You're right in that if the extra thread is able to continue, the while() condition of (thread == Thread.currentThread()) will kick it out.  However, with the thread being blocked on the read() call, it will never return and is why I suggest the interrupt() call.  

I am familiar with reluctance to use interrupt(), but I believe it is required here, since as per javadoc, "This method blocks until input data is available, end of file is detected, or an exception is thrown."  If you can tell me how that thread would kick out otherwise then I'd agree that interrupt() would not be necessary, but in this case there's no other way for the blocking read() call to return (under the assumption that no more requests are going to be sent and thus no responses sent back).

Now, it would be a benign situation, having this extra transport thread hanging around, if not for the synchronization strategy being used.  There are two object monitors being used around read/writes, one on the static bytebuffer BUF, and one on the SmbTransport object itself.  Since the first object monitor is static, ALL transport threads are tied to this synchronization, and since in this case there are two transport threads linked to a single SmbTransport object, there is potential for deadlocking.  We actually have seen a deadlock situation on a customer site, and I believe I fixed it by changing the static BUF to non-static, but I've yet to confirm this fix so have not submitted it to you.  The trade off is that 65K is dedicated to each transport thread, but it was the simplest change to make and not refactor much code.  I'm thinking a buffer pool would be a better solution but we have not gone ahead with it just yet.  I'll put all the information about this deadlock situation into another mailing list thread sometime today. 

Comments/Thoughts?  

-----Original Message-----
From: Michael B Allen [mailto:ioplex at gmail.com] 
Sent: Monday, January 17, 2011 11:24 PM
To: Adam Morgan
Cc: jcifs at lists.samba.org
Subject: Re: [jcifs] Multiple Transport threads with same transportId

On Mon, Jan 17, 2011 at 1:16 PM, Adam Morgan <adam.morgan at q1labs.com> wrote:
> I need to clear up a little confusion here.  I'm not saying there are two instances of SmbTransport object with the same id, rather that there are two Threads running with the same id.
>
> If you check the patch I sent you late last year, you will see that I've changed the code that names the thread so that it now has a format of:
>
> jcifs-transport<transport-instance-count>-<thread-count>
>
> so, when a new SmbTransport object is instantiated, the static 'transport-instance-count' value is incremented (as it always was).  However, now when connect() is called on Transport, it will increment the static thread-count when instantiating the Thread object.
>
> So, based on this, I see potential for multiple Threads being created with the same 'transport-instance-count' value.  Especially since 'thread = null;' is done in several places without a respective 'thread.interrupt();' to kick existing threads out of blocking reads etc as per my initial email in this thread.
>
> Does that make it any clearer?

Hi Adam,

Yes!

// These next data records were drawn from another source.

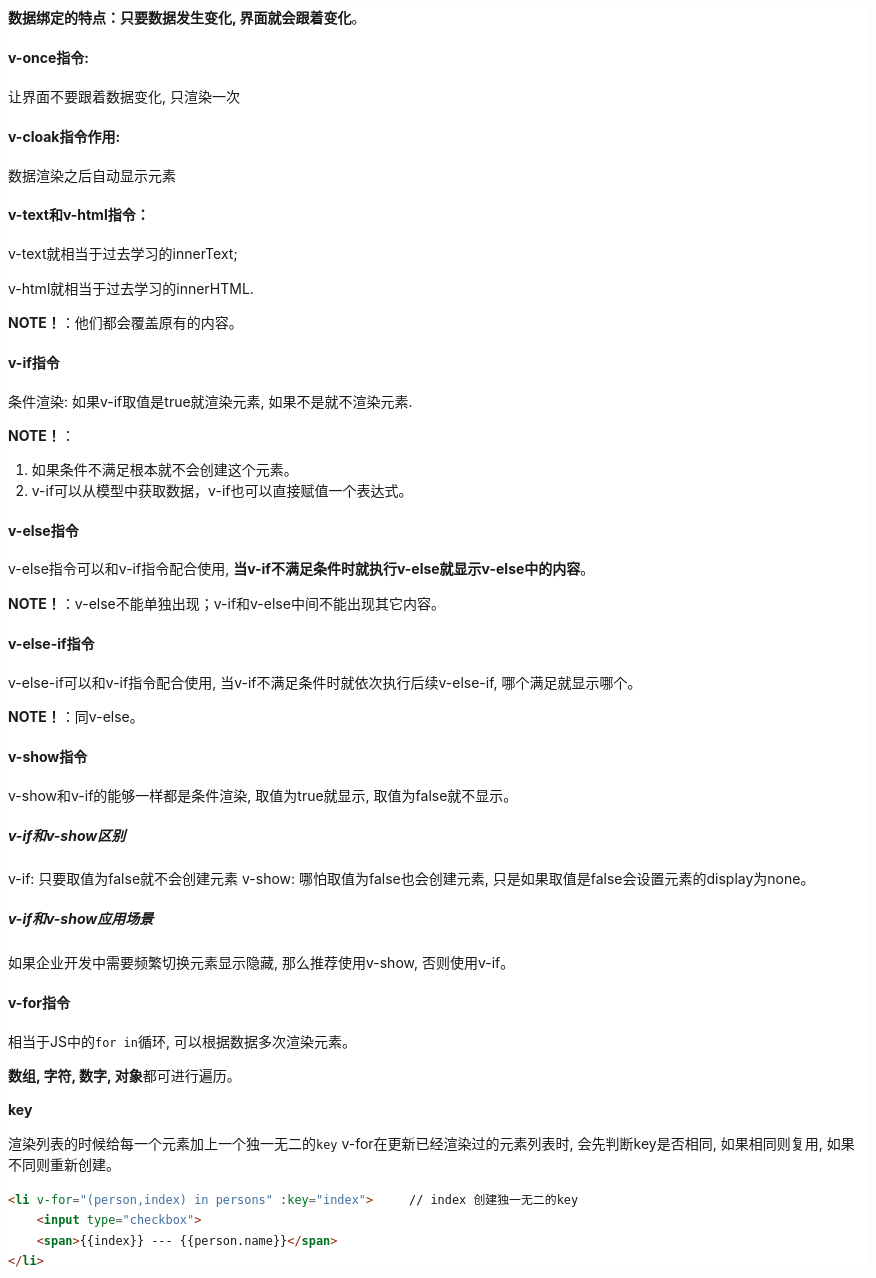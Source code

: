 **数据绑定的特点：只要数据发生变化, 界面就会跟着变化**。

#### v-once指令:
让界面不要跟着数据变化, 只渲染一次

#### v-cloak指令作用:
数据渲染之后自动显示元素

#### v-text和v-html指令：

v-text就相当于过去学习的innerText;

v-html就相当于过去学习的innerHTML.

**NOTE！**：他们都会覆盖原有的内容。

#### v-if指令
条件渲染: 如果v-if取值是true就渲染元素, 如果不是就不渲染元素.

**NOTE！**：

1. 如果条件不满足根本就不会创建这个元素。
2. v-if可以从模型中获取数据，v-if也可以直接赋值一个表达式。

#### v-else指令
v-else指令可以和v-if指令配合使用, **当v-if不满足条件时就执行v-else就显示v-else中的内容**。

**NOTE！**：v-else不能单独出现；v-if和v-else中间不能出现其它内容。

#### v-else-if指令
v-else-if可以和v-if指令配合使用, 当v-if不满足条件时就依次执行后续v-else-if, 哪个满足就显示哪个。

**NOTE！**：同v-else。

#### v-show指令

v-show和v-if的能够一样都是条件渲染, 取值为true就显示, 取值为false就不显示。

##### v-if和v-show区别
v-if: 只要取值为false就不会创建元素
v-show: 哪怕取值为false也会创建元素, 只是如果取值是false会设置元素的display为none。

##### v-if和v-show应用场景

如果企业开发中需要频繁切换元素显示隐藏, 那么推荐使用v-show, 否则使用v-if。

#### v-for指令
相当于JS中的`for in`循环, 可以根据数据多次渲染元素。

**数组, 字符, 数字, 对象**都可进行遍历。

**key**

渲染列表的时候给每一个元素加上一个独一无二的`key`
v-for在更新已经渲染过的元素列表时, 会先判断key是否相同, 如果相同则复用, 如果不同则重新创建。

```html
<li v-for="(person,index) in persons" :key="index">		// index 创建独一无二的key
    <input type="checkbox">
    <span>{{index}} --- {{person.name}}</span>
</li>
```
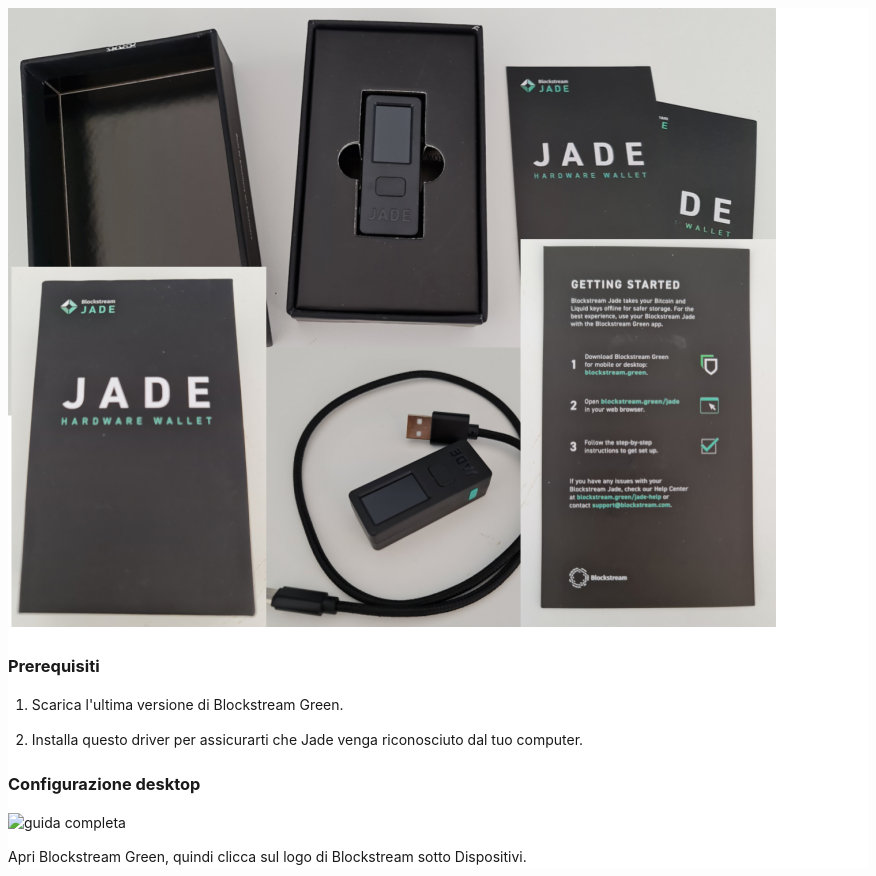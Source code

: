 ![image](assets/cover2.png)

### Prerequisiti

1. Scarica l'ultima versione di Blockstream Green.

2. Installa questo driver per assicurarti che Jade venga riconosciuto dal tuo computer.

### Configurazione desktop

![guida completa](https://youtu.be/0fPVzsyL360)

Apri Blockstream Green, quindi clicca sul logo di Blockstream sotto Dispositivi.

It does make more sense that multiple threads could be created
with the same transport id. But the extra threads should not
ultimately do any work. As soon as doConnect returns, Transport.run
should see that run_thread != thread and it will exit.

Note that I do not think thread.interrupt() should every be used. At
least not internally within the library.

I see your InetSocketAddress patch on the TODO list. Does the
duplicate thread name condition occur with that patch?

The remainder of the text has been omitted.